Michelle Stuart's Mythologies

Mark Davis


It's unsurprising that artist Michelle Stuart held early aspirations of becoming a writer. Her photographic grids, which she has constructed for more than a decade, read like unmoored, surrealist fiction. Images of constellations mix with those of mysterious silhouettes, mushroom clouds, and the tumultuous ocean; tropical landscapes are paired with ships arriving at port and intimate letters exchanged between her parents; archaeological sites, natural specimens, and ethnographic portraits collectively invite an anthropological study. Formatted into a grid, these images form webs of visual mythologies, blending autobiography and collective history.
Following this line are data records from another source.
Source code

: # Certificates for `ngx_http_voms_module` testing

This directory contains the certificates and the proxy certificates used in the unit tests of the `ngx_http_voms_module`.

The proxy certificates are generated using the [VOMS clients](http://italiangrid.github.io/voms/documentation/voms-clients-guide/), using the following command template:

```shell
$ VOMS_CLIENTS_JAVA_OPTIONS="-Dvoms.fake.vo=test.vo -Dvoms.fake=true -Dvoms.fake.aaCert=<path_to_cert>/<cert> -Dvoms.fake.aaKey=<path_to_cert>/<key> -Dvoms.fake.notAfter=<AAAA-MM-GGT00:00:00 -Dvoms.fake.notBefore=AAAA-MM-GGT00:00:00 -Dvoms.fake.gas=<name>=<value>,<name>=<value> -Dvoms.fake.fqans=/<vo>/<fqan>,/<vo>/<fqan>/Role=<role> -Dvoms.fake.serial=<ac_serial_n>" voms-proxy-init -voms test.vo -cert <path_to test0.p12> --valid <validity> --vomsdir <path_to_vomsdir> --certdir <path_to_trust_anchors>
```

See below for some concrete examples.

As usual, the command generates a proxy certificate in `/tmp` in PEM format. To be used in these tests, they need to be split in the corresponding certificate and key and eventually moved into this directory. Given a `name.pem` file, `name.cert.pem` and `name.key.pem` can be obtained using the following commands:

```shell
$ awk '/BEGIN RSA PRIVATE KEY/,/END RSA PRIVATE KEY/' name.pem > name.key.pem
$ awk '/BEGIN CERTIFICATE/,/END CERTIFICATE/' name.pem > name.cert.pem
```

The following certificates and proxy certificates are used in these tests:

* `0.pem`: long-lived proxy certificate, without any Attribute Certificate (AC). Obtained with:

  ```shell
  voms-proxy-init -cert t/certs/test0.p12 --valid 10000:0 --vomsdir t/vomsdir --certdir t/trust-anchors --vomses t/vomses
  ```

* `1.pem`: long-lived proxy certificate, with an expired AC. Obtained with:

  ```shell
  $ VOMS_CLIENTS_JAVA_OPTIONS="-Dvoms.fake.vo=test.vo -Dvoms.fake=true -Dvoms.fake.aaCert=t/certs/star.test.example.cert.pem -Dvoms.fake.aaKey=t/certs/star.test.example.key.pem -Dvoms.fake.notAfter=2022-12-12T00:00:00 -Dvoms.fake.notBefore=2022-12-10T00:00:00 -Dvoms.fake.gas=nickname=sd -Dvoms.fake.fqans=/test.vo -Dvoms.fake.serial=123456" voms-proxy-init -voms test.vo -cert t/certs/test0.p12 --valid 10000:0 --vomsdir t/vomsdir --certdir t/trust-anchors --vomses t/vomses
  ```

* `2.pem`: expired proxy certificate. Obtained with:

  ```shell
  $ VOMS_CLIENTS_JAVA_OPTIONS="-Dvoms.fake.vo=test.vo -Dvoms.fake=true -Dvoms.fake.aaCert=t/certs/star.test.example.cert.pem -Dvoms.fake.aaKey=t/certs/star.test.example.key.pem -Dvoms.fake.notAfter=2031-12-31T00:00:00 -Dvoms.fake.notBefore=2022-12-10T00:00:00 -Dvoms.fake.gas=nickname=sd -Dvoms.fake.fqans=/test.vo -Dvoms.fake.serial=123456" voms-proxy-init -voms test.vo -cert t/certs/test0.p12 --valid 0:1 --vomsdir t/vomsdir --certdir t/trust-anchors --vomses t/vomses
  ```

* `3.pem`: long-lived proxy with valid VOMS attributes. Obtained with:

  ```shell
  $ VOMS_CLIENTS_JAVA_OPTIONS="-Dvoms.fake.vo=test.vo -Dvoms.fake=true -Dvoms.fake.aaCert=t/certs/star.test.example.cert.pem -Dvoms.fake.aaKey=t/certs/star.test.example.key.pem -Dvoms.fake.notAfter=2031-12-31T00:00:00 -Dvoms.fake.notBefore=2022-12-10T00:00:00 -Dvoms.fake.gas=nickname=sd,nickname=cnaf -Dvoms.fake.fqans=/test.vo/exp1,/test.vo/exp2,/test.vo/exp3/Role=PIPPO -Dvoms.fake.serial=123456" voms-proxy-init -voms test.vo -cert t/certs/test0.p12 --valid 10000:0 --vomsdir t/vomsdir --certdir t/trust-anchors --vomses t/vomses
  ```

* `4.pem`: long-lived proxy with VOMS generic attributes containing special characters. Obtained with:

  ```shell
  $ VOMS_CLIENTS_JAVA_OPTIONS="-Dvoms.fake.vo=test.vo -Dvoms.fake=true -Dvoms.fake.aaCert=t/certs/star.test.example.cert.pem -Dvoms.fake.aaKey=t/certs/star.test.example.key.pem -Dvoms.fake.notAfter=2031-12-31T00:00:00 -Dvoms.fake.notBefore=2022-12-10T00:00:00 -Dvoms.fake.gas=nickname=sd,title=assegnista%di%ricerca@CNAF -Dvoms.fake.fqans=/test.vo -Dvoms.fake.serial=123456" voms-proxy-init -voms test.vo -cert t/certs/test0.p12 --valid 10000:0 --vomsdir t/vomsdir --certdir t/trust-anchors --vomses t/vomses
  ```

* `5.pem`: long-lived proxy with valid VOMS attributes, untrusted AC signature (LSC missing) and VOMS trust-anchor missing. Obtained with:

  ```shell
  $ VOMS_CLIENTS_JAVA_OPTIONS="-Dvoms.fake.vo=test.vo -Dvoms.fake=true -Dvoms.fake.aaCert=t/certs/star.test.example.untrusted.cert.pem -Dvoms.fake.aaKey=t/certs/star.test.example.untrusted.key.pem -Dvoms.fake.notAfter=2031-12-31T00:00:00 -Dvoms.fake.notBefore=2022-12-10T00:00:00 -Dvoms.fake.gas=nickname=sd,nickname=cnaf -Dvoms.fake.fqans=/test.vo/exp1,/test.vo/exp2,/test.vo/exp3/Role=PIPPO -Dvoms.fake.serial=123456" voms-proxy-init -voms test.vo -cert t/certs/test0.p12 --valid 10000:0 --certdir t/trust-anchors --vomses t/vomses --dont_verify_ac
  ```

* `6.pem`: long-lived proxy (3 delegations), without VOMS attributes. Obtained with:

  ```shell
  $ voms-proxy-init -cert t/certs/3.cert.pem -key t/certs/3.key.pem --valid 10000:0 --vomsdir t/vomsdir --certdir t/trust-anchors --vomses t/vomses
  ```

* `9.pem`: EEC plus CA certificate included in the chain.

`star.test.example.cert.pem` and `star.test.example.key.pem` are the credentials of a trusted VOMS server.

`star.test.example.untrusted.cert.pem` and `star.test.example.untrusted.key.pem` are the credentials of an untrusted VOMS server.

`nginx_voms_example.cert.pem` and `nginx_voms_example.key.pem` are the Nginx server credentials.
Photography, however, is not the medium for which the Southern California-raised, New York-based artist is known. Now in her early 80s, Stuart traveled the globe during the '60s and '70s, creating earthworks as well as imprints and rubbings of soil, rock, and clay on paper and muslin scrolls. Although her use of photography began during this period, her images have never been highlighted—until now, with the exhibition "Michelle Stuart, Theatre of Memory: Photographic Works" at the Bronx Museum of the Arts. As Stuart puts it, the grid has been a part of her visual vocabulary since "forever ago," and her choice in medium naturally developed.

"I have found, and most artists are probably this way, that [when] you're working on some kind of idea, the idea makes demands," she says. "In order to execute the idea, you need a certain material that is going to allow you to do what you're challenged to do in your imagination. You should use whatever you can and it's amazing how even if you change the medium, your work is still yours," the artist continues. Having also completed sculptures in a grid format, she explains, "I find great satisfaction in the rigorous structure of the grid, but I like the organic on the grid so that there's a combination of structure and chaos."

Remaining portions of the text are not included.